Task data>
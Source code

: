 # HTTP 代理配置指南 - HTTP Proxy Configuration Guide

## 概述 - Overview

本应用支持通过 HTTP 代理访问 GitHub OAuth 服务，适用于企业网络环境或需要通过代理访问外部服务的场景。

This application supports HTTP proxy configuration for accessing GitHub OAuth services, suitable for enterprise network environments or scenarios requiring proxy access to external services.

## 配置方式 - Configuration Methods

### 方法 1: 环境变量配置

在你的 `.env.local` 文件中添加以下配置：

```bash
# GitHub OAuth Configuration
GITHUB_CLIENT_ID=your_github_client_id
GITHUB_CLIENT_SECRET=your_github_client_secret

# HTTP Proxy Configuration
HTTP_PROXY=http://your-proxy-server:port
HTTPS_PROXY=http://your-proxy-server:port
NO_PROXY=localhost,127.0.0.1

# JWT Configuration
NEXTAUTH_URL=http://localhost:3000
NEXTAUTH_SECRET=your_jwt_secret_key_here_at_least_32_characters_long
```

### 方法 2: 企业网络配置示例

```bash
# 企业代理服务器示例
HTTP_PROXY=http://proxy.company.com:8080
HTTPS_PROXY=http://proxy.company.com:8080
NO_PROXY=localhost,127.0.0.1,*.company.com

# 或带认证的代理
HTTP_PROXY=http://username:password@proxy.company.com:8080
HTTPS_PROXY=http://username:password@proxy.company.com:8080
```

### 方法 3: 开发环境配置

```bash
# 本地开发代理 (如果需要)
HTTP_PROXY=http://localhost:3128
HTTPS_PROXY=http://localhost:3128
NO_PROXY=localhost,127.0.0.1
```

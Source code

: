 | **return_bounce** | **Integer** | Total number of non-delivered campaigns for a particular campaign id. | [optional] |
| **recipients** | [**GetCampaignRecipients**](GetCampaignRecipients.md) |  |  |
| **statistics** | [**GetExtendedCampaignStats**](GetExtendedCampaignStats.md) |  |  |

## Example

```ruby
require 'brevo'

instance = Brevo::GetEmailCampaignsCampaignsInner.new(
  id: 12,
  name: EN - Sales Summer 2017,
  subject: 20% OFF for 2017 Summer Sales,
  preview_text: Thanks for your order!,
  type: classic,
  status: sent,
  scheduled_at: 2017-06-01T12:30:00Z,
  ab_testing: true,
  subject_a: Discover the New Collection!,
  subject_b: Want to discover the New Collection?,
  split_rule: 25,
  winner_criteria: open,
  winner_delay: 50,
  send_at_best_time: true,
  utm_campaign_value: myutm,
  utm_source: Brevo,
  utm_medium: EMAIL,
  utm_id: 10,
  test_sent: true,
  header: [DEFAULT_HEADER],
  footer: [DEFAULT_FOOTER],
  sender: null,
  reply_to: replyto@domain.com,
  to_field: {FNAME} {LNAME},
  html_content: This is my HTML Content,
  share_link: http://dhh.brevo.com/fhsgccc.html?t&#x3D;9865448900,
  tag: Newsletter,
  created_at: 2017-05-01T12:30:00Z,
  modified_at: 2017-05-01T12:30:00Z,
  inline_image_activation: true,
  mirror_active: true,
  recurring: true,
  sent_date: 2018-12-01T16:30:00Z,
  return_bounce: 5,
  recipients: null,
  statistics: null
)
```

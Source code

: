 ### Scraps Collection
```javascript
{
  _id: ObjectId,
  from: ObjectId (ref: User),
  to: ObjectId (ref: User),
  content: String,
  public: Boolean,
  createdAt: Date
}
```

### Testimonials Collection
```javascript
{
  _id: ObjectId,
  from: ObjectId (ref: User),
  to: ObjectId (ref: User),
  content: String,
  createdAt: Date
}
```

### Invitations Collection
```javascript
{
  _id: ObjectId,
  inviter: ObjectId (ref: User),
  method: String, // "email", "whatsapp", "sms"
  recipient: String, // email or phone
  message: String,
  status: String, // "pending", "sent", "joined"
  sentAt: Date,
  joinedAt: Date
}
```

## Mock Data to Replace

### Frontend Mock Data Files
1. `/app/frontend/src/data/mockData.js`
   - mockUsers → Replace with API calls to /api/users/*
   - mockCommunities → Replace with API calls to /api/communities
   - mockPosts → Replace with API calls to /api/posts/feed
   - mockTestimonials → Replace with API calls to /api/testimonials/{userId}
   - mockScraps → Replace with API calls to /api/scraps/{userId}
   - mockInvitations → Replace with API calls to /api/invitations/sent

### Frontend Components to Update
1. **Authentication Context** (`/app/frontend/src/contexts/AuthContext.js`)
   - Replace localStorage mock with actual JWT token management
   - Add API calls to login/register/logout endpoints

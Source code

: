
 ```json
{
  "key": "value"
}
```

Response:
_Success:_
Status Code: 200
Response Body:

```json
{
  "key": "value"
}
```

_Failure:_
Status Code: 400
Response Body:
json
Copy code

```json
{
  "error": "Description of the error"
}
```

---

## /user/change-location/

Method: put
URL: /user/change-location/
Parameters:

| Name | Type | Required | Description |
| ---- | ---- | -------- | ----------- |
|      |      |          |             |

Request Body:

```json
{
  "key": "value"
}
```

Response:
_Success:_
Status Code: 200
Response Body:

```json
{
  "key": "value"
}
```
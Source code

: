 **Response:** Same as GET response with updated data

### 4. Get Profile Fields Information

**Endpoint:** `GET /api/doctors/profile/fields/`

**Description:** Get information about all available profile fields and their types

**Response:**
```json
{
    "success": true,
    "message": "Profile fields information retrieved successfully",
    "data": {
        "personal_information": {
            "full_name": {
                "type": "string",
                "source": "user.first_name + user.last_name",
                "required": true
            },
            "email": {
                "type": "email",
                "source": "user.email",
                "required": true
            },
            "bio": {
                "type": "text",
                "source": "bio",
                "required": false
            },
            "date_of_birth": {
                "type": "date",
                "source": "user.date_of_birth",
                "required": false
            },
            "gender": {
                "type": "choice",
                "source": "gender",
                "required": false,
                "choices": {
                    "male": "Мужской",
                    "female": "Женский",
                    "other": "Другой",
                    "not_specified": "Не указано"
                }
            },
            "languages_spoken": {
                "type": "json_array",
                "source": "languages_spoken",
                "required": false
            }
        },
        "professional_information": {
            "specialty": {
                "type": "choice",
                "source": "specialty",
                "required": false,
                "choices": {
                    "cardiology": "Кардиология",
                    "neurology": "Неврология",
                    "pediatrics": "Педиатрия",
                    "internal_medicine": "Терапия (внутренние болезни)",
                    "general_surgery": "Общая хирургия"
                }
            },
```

Work to be completed> Every record, restated word for word, should make up your reply.

Reply to the task>
Source code

: # HTTP 代理配置指南 - HTTP Proxy Configuration Guide

## 概述 - Overview

本应用支持通过 HTTP 代理访问 GitHub OAuth 服务，适用于企业网络环境或需要通过代理访问外部服务的场景。

This application supports HTTP proxy configuration for accessing GitHub OAuth services, suitable for enterprise network environments or scenarios requiring proxy access to external services.

## 配置方式 - Configuration Methods

### 方法 1: 环境变量配置

在你的 `.env.local` 文件中添加以下配置：

```bash
# GitHub OAuth Configuration
GITHUB_CLIENT_ID=your_github_client_id
GITHUB_CLIENT_SECRET=your_github_client_secret

# HTTP Proxy Configuration
HTTP_PROXY=http://your-proxy-server:port
HTTPS_PROXY=http://your-proxy-server:port
NO_PROXY=localhost,127.0.0.1

# JWT Configuration
NEXTAUTH_URL=http://localhost:3000
NEXTAUTH_SECRET=your_jwt_secret_key_here_at_least_32_characters_long
```

### 方法 2: 企业网络配置示例

```bash
# 企业代理服务器示例
HTTP_PROXY=http://proxy.company.com:8080
HTTPS_PROXY=http://proxy.company.com:8080
NO_PROXY=localhost,127.0.0.1,*.company.com

# 或带认证的代理
HTTP_PROXY=http://username:password@proxy.company.com:8080
HTTPS_PROXY=http://username:password@proxy.company.com:8080
```

### 方法 3: 开发环境配置

```bash
# 本地开发代理 (如果需要)
HTTP_PROXY=http://localhost:3128
HTTPS_PROXY=http://localhost:3128
NO_PROXY=localhost,127.0.0.1
```

Source code

: | **return_bounce** | **Integer** | Total number of non-delivered campaigns for a particular campaign id. | [optional] |
| **recipients** | [**GetCampaignRecipients**](GetCampaignRecipients.md) |  |  |
| **statistics** | [**GetExtendedCampaignStats**](GetExtendedCampaignStats.md) |  |  |

## Example

```ruby
require 'brevo'

instance = Brevo::GetEmailCampaignsCampaignsInner.new(
  id: 12,
  name: EN - Sales Summer 2017,
  subject: 20% OFF for 2017 Summer Sales,
  preview_text: Thanks for your order!,
  type: classic,
  status: sent,
  scheduled_at: 2017-06-01T12:30:00Z,
  ab_testing: true,
  subject_a: Discover the New Collection!,
  subject_b: Want to discover the New Collection?,
  split_rule: 25,
  winner_criteria: open,
  winner_delay: 50,
  send_at_best_time: true,
  utm_campaign_value: myutm,
  utm_source: Brevo,
  utm_medium: EMAIL,
  utm_id: 10,
  test_sent: true,
  header: [DEFAULT_HEADER],
  footer: [DEFAULT_FOOTER],
  sender: null,
  reply_to: replyto@domain.com,
  to_field: {FNAME} {LNAME},
  html_content: This is my HTML Content,
  share_link: http://dhh.brevo.com/fhsgccc.html?t&#x3D;9865448900,
  tag: Newsletter,
  created_at: 2017-05-01T12:30:00Z,
  modified_at: 2017-05-01T12:30:00Z,
  inline_image_activation: true,
  mirror_active: true,
  recurring: true,
  sent_date: 2018-12-01T16:30:00Z,
  return_bounce: 5,
  recipients: null,
  statistics: null
)
```

Source code

: ### Scraps Collection
```javascript
{
  _id: ObjectId,
  from: ObjectId (ref: User),
  to: ObjectId (ref: User),
  content: String,
  public: Boolean,
  createdAt: Date
}
```

### Testimonials Collection
```javascript
{
  _id: ObjectId,
  from: ObjectId (ref: User),
  to: ObjectId (ref: User),
  content: String,
  createdAt: Date
}
```

### Invitations Collection
```javascript
{
  _id: ObjectId,
  inviter: ObjectId (ref: User),
  method: String, // "email", "whatsapp", "sms"
  recipient: String, // email or phone
  message: String,
  status: String, // "pending", "sent", "joined"
  sentAt: Date,
  joinedAt: Date
}
```

## Mock Data to Replace

### Frontend Mock Data Files
1. `/app/frontend/src/data/mockData.js`
   - mockUsers → Replace with API calls to /api/users/*
   - mockCommunities → Replace with API calls to /api/communities
   - mockPosts → Replace with API calls to /api/posts/feed
   - mockTestimonials → Replace with API calls to /api/testimonials/{userId}
   - mockScraps → Replace with API calls to /api/scraps/{userId}
   - mockInvitations → Replace with API calls to /api/invitations/sent

### Frontend Components to Update
1. **Authentication Context** (`/app/frontend/src/contexts/AuthContext.js`)
   - Replace localStorage mock with actual JWT token management
   - Add API calls to login/register/logout endpoints

Source code

:
 ```json
{
  "key": "value"
}
```

Response:
_Success:_
Status Code: 200
Response Body:

```json
{
  "key": "value"
}
```

_Failure:_
Status Code: 400
Response Body:
json
Copy code

```json
{
  "error": "Description of the error"
}
```

---

## /user/change-location/

Method: put
URL: /user/change-location/
Parameters:

| Name | Type | Required | Description |
| ---- | ---- | -------- | ----------- |
|      |      |          |             |

Request Body:

```json
{
  "key": "value"
}
```

Response:
_Success:_
Status Code: 200
Response Body:

```json
{
  "key": "value"
}
```
Source code

: **Response:** Same as GET response with updated data

### 4. Get Profile Fields Information

**Endpoint:** `GET /api/doctors/profile/fields/`

**Description:** Get information about all available profile fields and their types

**Response:**
```json
{
    "success": true,
    "message": "Profile fields information retrieved successfully",
    "data": {
        "personal_information": {
            "full_name": {
                "type": "string",
                "source": "user.first_name + user.last_name",
                "required": true
            },
            "email": {
                "type": "email",
                "source": "user.email",
                "required": true
            },
            "bio": {
                "type": "text",
                "source": "bio",
                "required": false
            },
            "date_of_birth": {
                "type": "date",
                "source": "user.date_of_birth",
                "required": false
            },
            "gender": {
                "type": "choice",
                "source": "gender",
                "required": false,
                "choices": {
                    "male": "Мужской",
                    "female": "Женский",
                    "other": "Другой",
                    "not_specified": "Не указано"
                }
            },
            "languages_spoken": {
                "type": "json_array",
                "source": "languages_spoken",
                "required": false
            }
        },
        "professional_information": {
            "specialty": {
                "type": "choice",
                "source": "specialty",
                "required": false,
                "choices": {
                    "cardiology": "Кардиология",
                    "neurology": "Неврология",
                    "pediatrics": "Педиатрия",
                    "internal_medicine": "Терапия (внутренние болезни)",
                    "general_surgery": "Общая хирургия"
                }
            },
```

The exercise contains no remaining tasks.